Then i like to put on the VitaShell once or twice during the hot vegas summer just to keep his shell Conditioned!!


----------



## Maggie Cummings (Apr 4, 2010)

Please keep in mind you have a tortoise not a turtle. They are vastly different. And he shouldn't be fed broccoli it's not good for a tortoise. Here's a link to a care sheet that will help you feed. He's got a great set up but no weeds or grasses to munch? He looks dehydrated, how often do you soak him? He should be soaked at least every other day at his size... Welcome to the forum. You have a very shy personable desert tortoise. They are very easy to care for. They are my favorite species.


----------



## Fokkerdon (Apr 4, 2010)

Maggie's right, cut out the broccoli, natural graze foods and weeds and grasses are the best diet for him and the effort eating small plants will help develop muscle and also help keep the beak trimmed. Cuttlebone with the hard, thin layer removed always available will allow him to self regulate calcium intake and also help keep beak trimmed. 
You should also never use the vitashell on him, it does not allow the shell/keratin to breathe. 
I always make sure my baby deserts have burrows so I do not have to soak them at all, they maintain their moisture and hydration via drinking and the microclimate of the burrow. 
Don't see the link Maggie intended to give you, but I have a lot of info on them on my website including lists of preferred native plants, etc. 
www.donsdeserttortoises.com


----------



## MadLoca (Apr 4, 2010)

I know he is a tortoise but 4 some reason im hooked on sayin turtle i need 2 stop lol

Ya he does look a lil dry in the pix prob from roamin around while i was gettin his food

I soak him like u said every other day or so

I have a pix below where he is chillin in the water but when he saw me with food he is running out lol 

Dang i didnt know Broccoli was bad for him......i didnt get the link in ur last post please repost

In a few weeks im gettin rid of the rocks and puttin in stuff for him 2 graze on


----------



## Scooter (Apr 4, 2010)

Welcome to the forum! Bronco is a very cute guy. 

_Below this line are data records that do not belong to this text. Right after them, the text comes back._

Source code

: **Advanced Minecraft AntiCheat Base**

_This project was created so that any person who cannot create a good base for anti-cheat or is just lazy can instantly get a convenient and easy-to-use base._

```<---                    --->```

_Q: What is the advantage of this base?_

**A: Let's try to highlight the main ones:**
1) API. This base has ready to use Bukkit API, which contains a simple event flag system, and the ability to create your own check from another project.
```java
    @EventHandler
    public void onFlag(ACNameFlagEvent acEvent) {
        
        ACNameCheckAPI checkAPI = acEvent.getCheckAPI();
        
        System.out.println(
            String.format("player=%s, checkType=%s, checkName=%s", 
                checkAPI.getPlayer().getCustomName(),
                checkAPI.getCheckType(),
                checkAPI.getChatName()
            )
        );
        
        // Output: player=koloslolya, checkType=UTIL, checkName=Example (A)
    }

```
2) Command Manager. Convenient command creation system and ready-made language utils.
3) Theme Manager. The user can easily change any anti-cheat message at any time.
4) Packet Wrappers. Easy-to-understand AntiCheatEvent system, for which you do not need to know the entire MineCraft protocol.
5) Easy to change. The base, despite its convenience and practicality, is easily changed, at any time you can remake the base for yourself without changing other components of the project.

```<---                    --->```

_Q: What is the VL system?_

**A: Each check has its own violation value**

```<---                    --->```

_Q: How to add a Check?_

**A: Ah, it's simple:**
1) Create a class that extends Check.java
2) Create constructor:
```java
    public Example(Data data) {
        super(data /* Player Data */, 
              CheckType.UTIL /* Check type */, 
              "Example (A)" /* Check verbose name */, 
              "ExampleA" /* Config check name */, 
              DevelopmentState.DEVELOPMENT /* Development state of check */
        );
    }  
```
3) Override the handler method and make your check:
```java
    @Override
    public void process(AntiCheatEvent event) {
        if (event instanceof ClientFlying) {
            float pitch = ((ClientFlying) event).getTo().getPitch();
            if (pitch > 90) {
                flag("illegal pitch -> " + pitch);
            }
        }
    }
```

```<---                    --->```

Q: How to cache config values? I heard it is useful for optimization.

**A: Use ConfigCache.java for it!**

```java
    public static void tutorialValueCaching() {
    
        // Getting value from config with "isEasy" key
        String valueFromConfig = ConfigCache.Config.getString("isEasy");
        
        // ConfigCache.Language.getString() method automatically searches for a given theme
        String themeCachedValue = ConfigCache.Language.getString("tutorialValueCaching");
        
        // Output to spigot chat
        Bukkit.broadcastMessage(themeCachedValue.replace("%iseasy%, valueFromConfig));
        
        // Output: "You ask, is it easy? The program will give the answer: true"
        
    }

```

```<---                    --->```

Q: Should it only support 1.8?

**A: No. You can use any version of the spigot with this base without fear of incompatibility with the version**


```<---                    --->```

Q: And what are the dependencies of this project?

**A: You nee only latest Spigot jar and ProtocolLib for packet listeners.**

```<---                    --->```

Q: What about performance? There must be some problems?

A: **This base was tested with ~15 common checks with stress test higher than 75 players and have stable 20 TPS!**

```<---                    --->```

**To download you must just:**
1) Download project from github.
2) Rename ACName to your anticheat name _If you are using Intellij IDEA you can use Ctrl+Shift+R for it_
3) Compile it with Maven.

Maggie how could you tell he is dehydrated?


----------



## Yvonne G (Apr 4, 2010)

Hi Maddy:

I'm glad to hear that you're getting rid of the rocks. It looks like a very sterile environment. It would be much better and healthier for him if there were dirt in there with lots of grasses and weeds growing. The plantings would also make it more humid, and a lot cooler than the rocks. Keep up the good work! We are all learning new stuff every day...even me!


----------



## Candy (Apr 4, 2010)

Fokkerdon said:


> Maggie's right, cut out the broccoli, natural graze foods and weeds and grasses are the best diet for him and the effort eating small plants will help develop muscle and also help keep the beak trimmed. Cuttlebone with the hard, thin layer removed always available will allow him to self regulate calcium intake and also help keep beak trimmed.
> You should also never use the vitashell on him, it does not allow the shell/keratin to breathe.
> I always make sure my baby deserts have burrows so I do not have to soak them at all, they maintain their moisture and hydration via drinking and the microclimate of the burrow.
> Don't see the link Maggie intended to give you, but I have a lot of info on them on my website including lists of preferred native plants, etc.
> www.donsdeserttortoises.com



Don do you have any pictures of your setups that I could see? I would love to see the burrows so I know exactly what you're talking about. Thanks.


----------



## Maggie Cummings (Apr 4, 2010)

Scooter said:


> Welcome to the forum! Bronco is a very cute guy.
> 
> Maggie how could you tell he is dehydrated?



He just looks dry and shrunken. Like his skin is too tight. His eyes don't look bright and full, he just doesn't look right...I think that 90% of the time I forget to add the link after I say I'm going to...so you have Don's link he's an expert in the desert tortoise world so really his link is all you need...but here is the forgotten link...

http://www.chelonia.org/Articles/Gagassiziicare.htm


----------



## Tom (Apr 4, 2010)

I agree with all of the above advice too. I'd add cut out the tomato. The best foods are grasses, weeds (check the numerous lists to see which ones are best and safe), spineless cactus pads and fruits (some grocery stores carry these. If not, look for a local "ethnic" or Hispanic store), mulberry leaves, roses and rose leaves, grape leaves, hibiscus flowers and leaves and when he gets a little bigger you can try introducing dry grass hay into his diet. You can put in the hay now, but he'll probably only hide in it. If you can't find these items, then a variety of leafy greens from the grocery store is second best. Hold off on the fruits and veggies. They don't need much of that stuff, if any.

You definitely should cut out the shell goop. That stuff is totally unnecessary and not good for them.

The only other thing I would say is watch those temps. Did he live out there last summer? I'd really be worried about how hot that pen will get in the sun, on a 122 degree Vegas summer day. Do you have an indoor retreat for those days?


----------



## Shelly (Apr 11, 2010)

MadLoca said:


> I took my turtle to a Vet a while back but she really didnt know much about turtles!



Shocking.


----------



## Skyler Nell (Apr 11, 2010)

I was just in the same predicament and I got some awesome advice on what type of enclosure to make/how to fix it and what types of food are right! You can check out that thread? It may be helpful  Good luck with you tort!

http://www.tortoiseforum.org/thread-13652.html


----------